Source texts of formatted documents:

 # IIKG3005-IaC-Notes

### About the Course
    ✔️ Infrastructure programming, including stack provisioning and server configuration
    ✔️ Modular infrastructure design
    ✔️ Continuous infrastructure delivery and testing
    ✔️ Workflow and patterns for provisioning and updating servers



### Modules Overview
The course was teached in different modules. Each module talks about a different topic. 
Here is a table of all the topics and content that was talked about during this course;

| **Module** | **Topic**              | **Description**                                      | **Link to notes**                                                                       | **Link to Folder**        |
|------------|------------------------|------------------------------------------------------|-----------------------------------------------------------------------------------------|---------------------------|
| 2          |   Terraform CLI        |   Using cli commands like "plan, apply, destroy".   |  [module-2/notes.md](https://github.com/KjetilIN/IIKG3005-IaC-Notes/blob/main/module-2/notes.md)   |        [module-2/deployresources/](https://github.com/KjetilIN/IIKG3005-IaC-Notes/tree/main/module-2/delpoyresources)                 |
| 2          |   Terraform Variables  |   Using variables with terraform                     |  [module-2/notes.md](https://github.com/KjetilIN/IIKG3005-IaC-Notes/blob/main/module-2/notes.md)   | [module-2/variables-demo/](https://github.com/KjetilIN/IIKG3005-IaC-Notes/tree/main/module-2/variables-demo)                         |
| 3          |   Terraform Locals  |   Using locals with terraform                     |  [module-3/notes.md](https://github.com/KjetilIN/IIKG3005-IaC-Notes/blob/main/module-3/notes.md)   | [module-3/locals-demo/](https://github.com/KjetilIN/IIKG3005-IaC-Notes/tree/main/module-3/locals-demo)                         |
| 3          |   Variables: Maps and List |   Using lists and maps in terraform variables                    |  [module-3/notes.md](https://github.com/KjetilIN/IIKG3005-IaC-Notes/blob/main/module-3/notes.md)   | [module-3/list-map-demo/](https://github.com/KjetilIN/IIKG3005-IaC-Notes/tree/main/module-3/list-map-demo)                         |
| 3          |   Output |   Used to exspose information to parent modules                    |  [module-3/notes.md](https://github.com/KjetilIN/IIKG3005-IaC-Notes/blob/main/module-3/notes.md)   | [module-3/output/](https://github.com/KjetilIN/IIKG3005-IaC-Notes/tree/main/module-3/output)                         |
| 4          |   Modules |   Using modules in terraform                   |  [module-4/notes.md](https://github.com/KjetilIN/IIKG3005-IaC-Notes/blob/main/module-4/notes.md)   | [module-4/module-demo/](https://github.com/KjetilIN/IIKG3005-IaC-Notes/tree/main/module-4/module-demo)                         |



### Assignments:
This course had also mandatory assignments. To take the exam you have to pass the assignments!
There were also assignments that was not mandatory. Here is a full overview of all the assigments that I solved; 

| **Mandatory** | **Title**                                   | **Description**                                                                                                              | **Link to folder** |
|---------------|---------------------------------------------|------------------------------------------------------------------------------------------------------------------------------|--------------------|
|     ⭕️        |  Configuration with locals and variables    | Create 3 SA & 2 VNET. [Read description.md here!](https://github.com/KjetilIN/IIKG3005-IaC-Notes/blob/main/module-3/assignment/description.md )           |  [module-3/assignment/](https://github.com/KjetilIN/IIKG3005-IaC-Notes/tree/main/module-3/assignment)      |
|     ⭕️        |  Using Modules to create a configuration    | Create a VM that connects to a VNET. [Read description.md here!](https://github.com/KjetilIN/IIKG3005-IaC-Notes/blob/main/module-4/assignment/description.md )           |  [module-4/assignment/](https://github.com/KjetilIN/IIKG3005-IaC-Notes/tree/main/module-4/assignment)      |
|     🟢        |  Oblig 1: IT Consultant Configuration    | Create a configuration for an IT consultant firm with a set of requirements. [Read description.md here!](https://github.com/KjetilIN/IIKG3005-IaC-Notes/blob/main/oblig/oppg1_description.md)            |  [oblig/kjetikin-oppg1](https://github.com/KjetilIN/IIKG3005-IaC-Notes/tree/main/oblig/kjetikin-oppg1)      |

The problem: Given the records above, restate word for word only the lines starting at the one with "This course had" and ending at the one with "to folder** |".

Result for this task:
This course had also mandatory assignments. To take the exam you have to pass the assignments!
There were also assignments that was not mandatory. Here is a full overview of all the assigments that I solved; 

| **Mandatory** | **Title**                                   | **Description**                                                                                                              | **Link to folder** |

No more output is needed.